Son más de 50 años los que llevo escuchando el mismo discurso en torno a la política cafetalera, miles de reuniones cada vez que se avecina la cosecha, fijación de los precios que nunca satisfacen las necesidades de los campesinos, gacetas que nunca se cumplen. Son en definitiva una cadena de errores que se repiten año a año. Eternamente nos han organizado para defender los intereses de quienes nos organizan, creemos que es la hora de organizarnos para defender nuestros propios intereses. Primero hay que estar claro de lo que somos, no somos simples caficultores, somos campesinos, somos agricultores dedicados al cultivo del café, creo que de allí se deriva todo el problema, nos dividen, nos hacen olvidar nuestro origen para dibujarnos otro mundo que no es el nuestro.

El gobierno debe encargarse de darle condiciones óptimas a la actividad agrícola, darle atención al campo venezolano, vialidad en primer orden, financiamiento a tiempo, celosamente vigilado y no trampeado para hacer los negocios. En la última visita del alto gobierno nacional a Biscucuy en plena campaña constituyente, en reunión con campesinos en "Valle Verde" solo sirvió para ver cómo se entregaban tres créditos a productores más posesionados económicamente, mientras que el campesino más necesitado vio pasar por sus ojos los cheques que pudieron ir a manos de los menos favorecidos, un nuevo irrespeto a la dignidad del campesino. El tema del café es un negocio, es un negocio rentable del que en cadena alguien le saca provecho y se disputan el control del mercado grupos gubernamentales en alianzas con la privada internacional.

El negocio es el mercado internacional. Nosotros lo sembramos, nos sudamos y lo sufrimos mientras otros se enriquecen con nuestra fuerza de trabajo. Los fertilizantes y otros insumos agrícolas no lo encontramos si no es "bachaqueado" mientras que vemos la ruma de sacos de estos productos en los negocios de particulares a quien le llega vía directa de las mafias corruptas del aparato estatal. Todo el mundo lo sabe, todo el mundo lo ve, pero no hay manera de se ponga freno a esta "jodia".

¡No digas eso! me recomendó un amigo, te metes en un lio, son mafias las que dominan el mercado.
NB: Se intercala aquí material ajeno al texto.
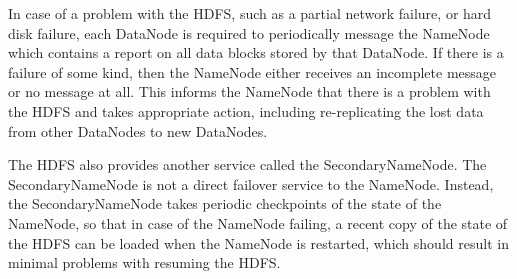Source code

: In case of a problem with the HDFS, such as a partial network failure, or hard disk failure, each DataNode is required to periodically message the NameNode which contains a report on all data blocks stored by that DataNode. If there is a failure of some kind, then the NameNode either receives an incomplete message or no message at all. This informs the NameNode that there is a problem with the HDFS and takes appropriate action, including re-replicating the lost data from other DataNodes to new DataNodes.

The HDFS also provides another service called the SecondaryNameNode. The SecondaryNameNode is not a direct failover service to the NameNode. Instead, the SecondaryNameNode takes periodic checkpoints of the state of the NameNode, so that in case of the NameNode failing, a recent copy of the state of the HDFS can be loaded when the NameNode is restarted, which should result in minimal problems with resuming the HDFS.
Que más problema del que ya estamos, sin ver respuesta año tras año a este viacrucis campesino. Es necesario entonces revisar los organismos e instituciones agrícolas, estos deben ser manejados por la gente del campo, por campesinos con capacidades, que los hay por montones, las charreteras no nos sirven de nada en este caso. ¡Por dios! a alguien debe dolerle el campo. Nuestro amado Chávez, no descansó pensando e inventando cómo fortalecer al campo y sus campesinos, no permitamos que las mafias de la exportación del café se sigan adueñando del sudor de nuestros gloriosos campesinos de las montañas venezolanas. Presidente póngale el ojo a las políticas de exportación del café, Alguien debe ponerle el ojo a esto.

De nuestra parte nos toca organizarnos de manera real, una nueva organización para defender nuestros intereses y que tenga la capacidad de manejar la exportación, si es que el gobierno lo permite, así le quitamos este negocio de las manos a tanto corrupto que eternamente ha vivido de él.